The apparatus for autonomous control uses the feature map extracted by the backbone module as input to the head module for deciding if a dangerous situation or a hazardous event has occurred. The apparatus for autonomous control determines whether a dangerous situation or a hazardous event has occurred using the feature map. The apparatus for autonomous control can also determine whether a dangerous situation or a hazardous event has occurred based on adaptive learning strategies (e.g., transfer learning, reinforcement learning, or incremental learning, etc.).
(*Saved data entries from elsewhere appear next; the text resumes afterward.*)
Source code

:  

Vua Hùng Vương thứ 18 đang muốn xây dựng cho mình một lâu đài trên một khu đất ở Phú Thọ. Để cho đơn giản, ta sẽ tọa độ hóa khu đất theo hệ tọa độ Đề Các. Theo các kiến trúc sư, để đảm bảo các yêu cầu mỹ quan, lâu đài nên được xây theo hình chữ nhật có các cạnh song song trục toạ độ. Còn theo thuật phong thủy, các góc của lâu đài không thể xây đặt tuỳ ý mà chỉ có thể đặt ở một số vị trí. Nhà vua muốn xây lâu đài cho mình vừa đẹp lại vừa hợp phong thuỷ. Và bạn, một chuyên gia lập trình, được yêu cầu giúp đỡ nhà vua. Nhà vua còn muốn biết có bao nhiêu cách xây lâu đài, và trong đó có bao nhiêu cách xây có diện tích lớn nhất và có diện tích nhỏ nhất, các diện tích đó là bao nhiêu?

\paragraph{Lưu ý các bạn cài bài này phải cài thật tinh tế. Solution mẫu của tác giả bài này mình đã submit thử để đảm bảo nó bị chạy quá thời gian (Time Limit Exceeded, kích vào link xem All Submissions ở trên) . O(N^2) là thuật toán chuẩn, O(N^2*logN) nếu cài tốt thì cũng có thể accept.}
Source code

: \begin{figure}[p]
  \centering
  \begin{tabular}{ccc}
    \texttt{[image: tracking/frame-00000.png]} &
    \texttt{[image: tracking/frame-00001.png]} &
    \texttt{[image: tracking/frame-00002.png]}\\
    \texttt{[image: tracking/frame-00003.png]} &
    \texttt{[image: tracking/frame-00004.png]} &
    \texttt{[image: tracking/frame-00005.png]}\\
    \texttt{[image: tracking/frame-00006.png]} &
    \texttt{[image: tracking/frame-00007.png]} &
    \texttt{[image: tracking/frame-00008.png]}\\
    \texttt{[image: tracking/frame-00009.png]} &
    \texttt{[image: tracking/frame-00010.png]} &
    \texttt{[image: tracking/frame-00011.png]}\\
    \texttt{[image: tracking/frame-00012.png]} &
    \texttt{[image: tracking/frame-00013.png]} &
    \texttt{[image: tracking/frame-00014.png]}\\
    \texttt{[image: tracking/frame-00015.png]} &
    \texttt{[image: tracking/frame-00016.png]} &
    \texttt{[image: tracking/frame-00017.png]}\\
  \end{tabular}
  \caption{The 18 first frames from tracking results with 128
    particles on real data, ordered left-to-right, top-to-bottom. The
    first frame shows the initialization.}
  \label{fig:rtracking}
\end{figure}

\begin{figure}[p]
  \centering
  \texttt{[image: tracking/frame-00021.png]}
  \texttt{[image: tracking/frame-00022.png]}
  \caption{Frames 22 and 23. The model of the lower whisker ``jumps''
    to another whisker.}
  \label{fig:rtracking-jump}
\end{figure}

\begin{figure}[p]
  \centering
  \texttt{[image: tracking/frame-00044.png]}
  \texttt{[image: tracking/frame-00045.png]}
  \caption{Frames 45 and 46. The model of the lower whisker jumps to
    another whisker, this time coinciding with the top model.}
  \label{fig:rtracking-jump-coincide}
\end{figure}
For example, if the apparatus for autonomous control senses repetitive and relatively intense auditory cues generated by a passenger or a bystander (e.g., ‘Oh! Oh! Oh! Oh!’, ‘Stop! Stop!’, or ‘Danger! Danger!’, etc.) or physical interaction cues generated by a passenger or a bystander (e.g., sounds of tapping or knocking on the vehicle body, or banging on windows) during passenger monitoring, etc.), the apparatus for autonomous control determines the sounds to be sounds related with a dangerous situation or a hazardous situation, and determines that a dangerous or hazardous situation exist. As another example, if the apparatus for autonomous control senses an abnormal action or an abnormal facial expression of a passenger or a bystander (e.g., unexpected gestures, erratic body movements, or signs of distress, etc.) during passenger monitoring, the apparatus for autonomous control determines the action or facial expression to be an action or facial expression related with a dangerous or hazardous situation and determines that a dangerous or a hazardous situation exist. As another example, if the apparatus for autonomous control senses that taps on the vehicle body or repeatedly generates strong vibrations during passenger monitoring (e.g., aggressive tapping, strong external vibrations, or mechanical shocks, etc.), the apparatus for autonomous control determines the vibrations to be vibrations occurring in a dangerous situation or a hazardous situation and determines that a dangerous situation or a hazardous situation exist.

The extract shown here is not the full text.